Владимир Качан - Юность Бабы-Яги
Но первая и единственная мысль после пробуждения в ванной была – опохмелиться, иначе сдохнет. Полезная для общества, как ему казалось, идея самоубийства уже отпала сама собой, а значит, – только опохмелиться и забыться вновь. И Саша стал искать по квартире, что из вещей еще можно продать, чтоб хватило на бутылку или хотя бы на пиво. До рынка он уже не дойдет, это ясно. Но тут у них в ЖЭКе (или ДЭЗе, или РЭУ, как их там…) есть один, зовут Витек. Он принимает иногда – ну вилки, там, ложки серебряные, другое, что имеет какую-то ценность. Несколько дней назад Саша нашел в ящике стола свое старое обручальное кольцо, Витек его принял за бутылку и три пива. И сейчас надо, ой как надо что-нибудь найти…
Саша, пошатываясь, трясущимися руками перебирал оставшиеся шмотки в гардеробе, и из того, что можно продать, видел пока только белый костюм, выходной свой костюм, который он надевал в особо важных случаях. Его он держал до последнего. Костюм был единственным связующим звеном с той хорошей, красивой жизнью, и Саше почему-то казалось, что, продав этот костюм, он потеряет последнее. Даже отцовские ордена и медали он загнал на Арбате, когда – уже не помнил, но выходной костюм – не решался, цеплялся за него, как за последнюю надежду или воспоминание, которое продать никак нельзя. Но сегодня выхода не было, ну ничего больше не было в квартире, за что можно было выручить пузырь. И Саша бережно снял костюм с вешалки. Под ним висела еще белая рубашка со стоячим воротничком. Такая рубашка надевалась с галстуком-бабочкой, и сейчас, в сочетании с его испитой и разбитой мордой, да-да, только так – мордой, харей, грызлом, рылом, но никак не лицом – она выглядела бы полным издевательством. В Саше еще шевелились остатки иронии, он усмехнулся разбитым ртом и приговорил рубашку к сдаче вместе с костюмом. Сейчас он что-нибудь накинет на себя и выйдет на скользкую тропу обмена: костюм – бутылка. Пусть повисит пока в шкафу в последний раз.
Саша потянулся с вешалкой, чтобы водрузить его обратно, но неверные трясущиеся руки не слушались, и он уронил костюм. Охая и ругаясь, Саша нагнулся, чтобы его поднять, и вдруг нащупал в углу, на дне гардероба какой-то ком. Саша вытащил его из угла и рассмотрел. Еп…перный театр!
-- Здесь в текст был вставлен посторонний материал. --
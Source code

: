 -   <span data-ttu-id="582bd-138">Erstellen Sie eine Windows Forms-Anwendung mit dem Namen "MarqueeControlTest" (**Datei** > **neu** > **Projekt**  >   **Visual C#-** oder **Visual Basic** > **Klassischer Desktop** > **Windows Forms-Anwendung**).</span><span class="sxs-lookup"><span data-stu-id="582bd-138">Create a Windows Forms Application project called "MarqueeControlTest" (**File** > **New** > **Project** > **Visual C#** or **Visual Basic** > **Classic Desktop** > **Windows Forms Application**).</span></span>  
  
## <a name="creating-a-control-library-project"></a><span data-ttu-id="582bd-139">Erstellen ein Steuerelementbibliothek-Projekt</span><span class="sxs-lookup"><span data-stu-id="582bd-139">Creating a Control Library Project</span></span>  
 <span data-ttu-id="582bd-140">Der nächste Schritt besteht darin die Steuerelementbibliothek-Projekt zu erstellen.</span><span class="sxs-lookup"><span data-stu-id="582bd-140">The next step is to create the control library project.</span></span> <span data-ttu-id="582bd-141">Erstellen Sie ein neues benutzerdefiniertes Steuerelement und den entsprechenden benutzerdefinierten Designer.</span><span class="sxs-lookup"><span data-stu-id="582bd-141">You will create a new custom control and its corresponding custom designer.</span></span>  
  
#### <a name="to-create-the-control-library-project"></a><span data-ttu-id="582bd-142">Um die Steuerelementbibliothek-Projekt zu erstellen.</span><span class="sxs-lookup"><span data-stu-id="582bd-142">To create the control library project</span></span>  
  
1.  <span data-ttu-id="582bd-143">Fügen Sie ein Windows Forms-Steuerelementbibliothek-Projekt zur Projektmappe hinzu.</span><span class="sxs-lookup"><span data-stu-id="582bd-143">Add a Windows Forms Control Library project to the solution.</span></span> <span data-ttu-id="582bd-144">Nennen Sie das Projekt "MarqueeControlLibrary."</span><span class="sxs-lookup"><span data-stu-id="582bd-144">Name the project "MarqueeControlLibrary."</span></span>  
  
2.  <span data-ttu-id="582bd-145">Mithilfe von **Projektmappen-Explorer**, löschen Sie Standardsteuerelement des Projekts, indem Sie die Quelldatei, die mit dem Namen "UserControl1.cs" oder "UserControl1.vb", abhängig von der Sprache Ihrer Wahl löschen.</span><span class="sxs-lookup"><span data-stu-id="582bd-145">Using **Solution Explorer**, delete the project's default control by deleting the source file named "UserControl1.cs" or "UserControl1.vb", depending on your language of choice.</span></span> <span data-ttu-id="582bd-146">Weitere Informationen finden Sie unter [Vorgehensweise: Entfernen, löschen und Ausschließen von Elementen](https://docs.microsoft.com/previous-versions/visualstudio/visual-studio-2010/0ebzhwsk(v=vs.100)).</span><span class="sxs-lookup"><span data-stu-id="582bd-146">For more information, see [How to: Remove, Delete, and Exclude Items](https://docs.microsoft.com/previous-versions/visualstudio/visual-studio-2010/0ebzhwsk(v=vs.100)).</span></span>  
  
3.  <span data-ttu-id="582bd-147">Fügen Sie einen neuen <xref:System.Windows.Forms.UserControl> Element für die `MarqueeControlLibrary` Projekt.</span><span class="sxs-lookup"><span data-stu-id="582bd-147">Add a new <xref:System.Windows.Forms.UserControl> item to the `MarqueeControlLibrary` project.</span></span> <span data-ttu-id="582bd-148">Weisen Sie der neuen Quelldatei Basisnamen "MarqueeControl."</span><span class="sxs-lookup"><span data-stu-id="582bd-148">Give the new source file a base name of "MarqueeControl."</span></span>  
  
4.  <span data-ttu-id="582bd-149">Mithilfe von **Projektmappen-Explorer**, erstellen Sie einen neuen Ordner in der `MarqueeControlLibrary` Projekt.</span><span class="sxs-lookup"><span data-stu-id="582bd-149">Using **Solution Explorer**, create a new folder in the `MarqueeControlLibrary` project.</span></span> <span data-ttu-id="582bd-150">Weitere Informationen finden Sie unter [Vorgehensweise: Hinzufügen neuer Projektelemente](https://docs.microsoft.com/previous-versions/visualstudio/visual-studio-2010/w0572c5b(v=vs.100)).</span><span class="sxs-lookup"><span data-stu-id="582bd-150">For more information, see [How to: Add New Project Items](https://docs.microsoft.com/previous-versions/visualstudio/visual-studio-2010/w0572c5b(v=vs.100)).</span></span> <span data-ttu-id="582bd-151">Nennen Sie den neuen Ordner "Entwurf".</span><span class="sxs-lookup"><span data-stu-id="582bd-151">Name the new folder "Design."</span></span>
Куртка, замшевая куртка, в которой он приехал год назад из Ижевска. Куртка хорошая, новая почти, заляпана чем-то, но ничего, такую куртку Витек за бутылку точно примет, и костюм драгоценный теперь можно и не сдавать.
– Что за пятна-то на ней? А-а, – вспоминал с трудом Шурец, – кровь это. Меня ж били тогда. Я ее бросил в шкаф, думал, потом в чистку отдам. А в карманах что? Ну-ка, ну-ка. А вдруг… Оп-па! Бумажка. Ну-ка, бумажка, иди сюда, а что если ты – хорошая бумажка, а? Вот это да-а! Какая милая, своевременная бумажка. – Саша держал в руке смятую купюру в 500 рублей. – А в другом кармане. Та-ак, посмотрим, – с проснувшимся азартом кладоискателя Саша стал рыться по другим карманам. – Та-ак. Тут ничего, а в нагрудном? Оп-па! Опять бумажка…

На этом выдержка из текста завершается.